_The task_
Your copy should match the records exactly, apart from the pictures, which stay out.

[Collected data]
>>>

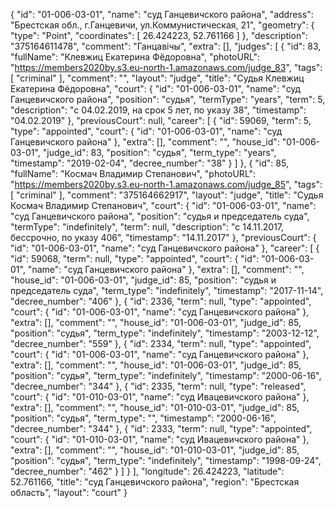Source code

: {
    "id": "01-006-03-01",
    "name": "суд Ганцевичского района",
    "address": "Брестская обл., г.Ганцевичи, ул.Коммунистическая, 21",
    "geometry": {
        "type": "Point",
        "coordinates": [
            26.424223,
            52.761166
        ]
    },
    "description": "375164611478",
    "comment": "Ганцавічы",
    "extra": [],
    "judges": [
        {
            "id": 83,
            "fullName": "Клевжиц Екатерина Фёдоровна",
            "photoURL": "https://members2020by.s3.eu-north-1.amazonaws.com/judge_83",
            "tags": [
                "criminal"
            ],
            "comment": "",
            "layout": "judge",
            "title": "Судья Клевжиц Екатерина Фёдоровна",
            "court": {
                "id": "01-006-03-01",
                "name": "суд Ганцевичского района",
                "position": "судья",
                "termType": "years",
                "term": 5,
                "description": "c 04.02.2019, на срок 5 лет, по указу 38",
                "timestamp": "04.02.2019"
            },
            "previousCourt": null,
            "career": [
                {
                    "id": 59069,
                    "term": 5,
                    "type": "appointed",
                    "court": {
                        "id": "01-006-03-01",
                        "name": "суд Ганцевичского района"
                    },
                    "extra": [],
                    "comment": "",
                    "house_id": "01-006-03-01",
                    "judge_id": 83,
                    "position": "судья",
                    "term_type": "years",
                    "timestamp": "2019-02-04",
                    "decree_number": "38"
                }
            ]
        },
        {
            "id": 85,
            "fullName": "Космач Владимир Степанович",
            "photoURL": "https://members2020by.s3.eu-north-1.amazonaws.com/judge_85",
            "tags": [
                "criminal"
            ],
            "comment": "375164662917",
            "layout": "judge",
            "title": "Судья Космач Владимир Степанович",
            "court": {
                "id": "01-006-03-01",
                "name": "суд Ганцевичского района",
                "position": "судья и председатель суда",
                "termType": "indefinitely",
                "term": null,
                "description": "c 14.11.2017, бессрочно, по указу 406",
                "timestamp": "14.11.2017"
            },
            "previousCourt": {
                "id": "01-006-03-01",
                "name": "суд Ганцевичского района"
            },
            "career": [
                {
                    "id": 59068,
                    "term": null,
                    "type": "appointed",
                    "court": {
                        "id": "01-006-03-01",
                        "name": "суд Ганцевичского района"
                    },
                    "extra": [],
                    "comment": "",
                    "house_id": "01-006-03-01",
                    "judge_id": 85,
                    "position": "судья и председатель суда",
                    "term_type": "indefinitely",
                    "timestamp": "2017-11-14",
                    "decree_number": "406"
                },
                {
                    "id": 2336,
                    "term": null,
                    "type": "appointed",
                    "court": {
                        "id": "01-006-03-01",
                        "name": "суд Ганцевичского района"
                    },
                    "extra": [],
                    "comment": "",
                    "house_id": "01-006-03-01",
                    "judge_id": 85,
                    "position": "судья",
                    "term_type": "indefinitely",
                    "timestamp": "2003-12-12",
                    "decree_number": "559"
                },
                {
                    "id": 2334,
                    "term": null,
                    "type": "appointed",
                    "court": {
                        "id": "01-006-03-01",
                        "name": "суд Ганцевичского района"
                    },
                    "extra": [],
                    "comment": "",
                    "house_id": "01-006-03-01",
                    "judge_id": 85,
                    "position": "судья",
                    "term_type": "indefinitely",
                    "timestamp": "2000-06-16",
                    "decree_number": "344"
                },
                {
                    "id": 2335,
                    "term": null,
                    "type": "released",
                    "court": {
                        "id": "01-010-03-01",
                        "name": "суд Ивацевичского района"
                    },
                    "extra": [],
                    "comment": "",
                    "house_id": "01-010-03-01",
                    "judge_id": 85,
                    "position": "судья",
                    "term_type": "",
                    "timestamp": "2000-06-16",
                    "decree_number": "344"
                },
                {
                    "id": 2333,
                    "term": null,
                    "type": "appointed",
                    "court": {
                        "id": "01-010-03-01",
                        "name": "суд Ивацевичского района"
                    },
                    "extra": [],
                    "comment": "",
                    "house_id": "01-010-03-01",
                    "judge_id": 85,
                    "position": "судья",
                    "term_type": "indefinitely",
                    "timestamp": "1998-09-24",
                    "decree_number": "462"
                }
            ]
        }
    ],
    "longitude": 26.424223,
    "latitude": 52.761166,
    "title": "суд Ганцевичского района",
    "region": "Брестская область",
    "layout": "court"
}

<<<

_Written reply_
Source code

: {
    "id": "01-006-03-01",
    "name": "суд Ганцевичского района",
    "address": "Брестская обл., г.Ганцевичи, ул.Коммунистическая, 21",
    "geometry": {
        "type": "Point",
        "coordinates": [
            26.424223,
            52.761166
        ]
    },
    "description": "375164611478",
    "comment": "Ганцавічы",
    "extra": [],
    "judges": [
        {
            "id": 83,
            "fullName": "Клевжиц Екатерина Фёдоровна",
            "photoURL": "https://members2020by.s3.eu-north-1.amazonaws.com/judge_83",
            "tags": [
                "criminal"
            ],
            "comment": "",
            "layout": "judge",
            "title": "Судья Клевжиц Екатерина Фёдоровна",
            "court": {
                "id": "01-006-03-01",
                "name": "суд Ганцевичского района",
                "position": "судья",
                "termType": "years",
                "term": 5,
                "description": "c 04.02.2019, на срок 5 лет, по указу 38",
                "timestamp": "04.02.2019"
            },
            "previousCourt": null,
            "career": [
                {
                    "id": 59069,
                    "term": 5,
                    "type": "appointed",
                    "court": {
                        "id": "01-006-03-01",
                        "name": "суд Ганцевичского района"
                    },
                    "extra": [],
                    "comment": "",
                    "house_id": "01-006-03-01",
                    "judge_id": 83,
                    "position": "судья",
                    "term_type": "years",
                    "timestamp": "2019-02-04",
                    "decree_number": "38"
                }
            ]
        },
        {
            "id": 85,
            "fullName": "Космач Владимир Степанович",
            "photoURL": "https://members2020by.s3.eu-north-1.amazonaws.com/judge_85",
            "tags": [
                "criminal"
            ],
            "comment": "375164662917",
            "layout": "judge",
            "title": "Судья Космач Владимир Степанович",
            "court": {
                "id": "01-006-03-01",
                "name": "суд Ганцевичского района",
                "position": "судья и председатель суда",
                "termType": "indefinitely",
                "term": null,
                "description": "c 14.11.2017, бессрочно, по указу 406",
                "timestamp": "14.11.2017"
            },
            "previousCourt": {
                "id": "01-006-03-01",
                "name": "суд Ганцевичского района"
            },
            "career": [
                {
                    "id": 59068,
                    "term": null,
                    "type": "appointed",
                    "court": {
                        "id": "01-006-03-01",
                        "name": "суд Ганцевичского района"
                    },
                    "extra": [],
                    "comment": "",
                    "house_id": "01-006-03-01",
                    "judge_id": 85,
                    "position": "судья и председатель суда",
                    "term_type": "indefinitely",
                    "timestamp": "2017-11-14",
                    "decree_number": "406"
                },
                {
                    "id": 2336,
                    "term": null,
                    "type": "appointed",
                    "court": {
                        "id": "01-006-03-01",
                        "name": "суд Ганцевичского района"
                    },
                    "extra": [],
                    "comment": "",
                    "house_id": "01-006-03-01",
                    "judge_id": 85,
                    "position": "судья",
                    "term_type": "indefinitely",
                    "timestamp": "2003-12-12",
                    "decree_number": "559"
                },
                {
                    "id": 2334,
                    "term": null,
                    "type": "appointed",
                    "court": {
                        "id": "01-006-03-01",
                        "name": "суд Ганцевичского района"
                    },
                    "extra": [],
                    "comment": "",
                    "house_id": "01-006-03-01",
                    "judge_id": 85,
                    "position": "судья",
                    "term_type": "indefinitely",
                    "timestamp": "2000-06-16",
                    "decree_number": "344"
                },
                {
                    "id": 2335,
                    "term": null,
                    "type": "released",
                    "court": {
                        "id": "01-010-03-01",
                        "name": "суд Ивацевичского района"
                    },
                    "extra": [],
                    "comment": "",
                    "house_id": "01-010-03-01",
                    "judge_id": 85,
                    "position": "судья",
                    "term_type": "",
                    "timestamp": "2000-06-16",
                    "decree_number": "344"
                },
                {
                    "id": 2333,
                    "term": null,
                    "type": "appointed",
                    "court": {
                        "id": "01-010-03-01",
                        "name": "суд Ивацевичского района"
                    },
                    "extra": [],
                    "comment": "",
                    "house_id": "01-010-03-01",
                    "judge_id": 85,
                    "position": "судья",
                    "term_type": "indefinitely",
                    "timestamp": "1998-09-24",
                    "decree_number": "462"
                }
            ]
        }
    ],
    "longitude": 26.424223,
    "latitude": 52.761166,
    "title": "суд Ганцевичского района",
    "region": "Брестская область",
    "layout": "court"
}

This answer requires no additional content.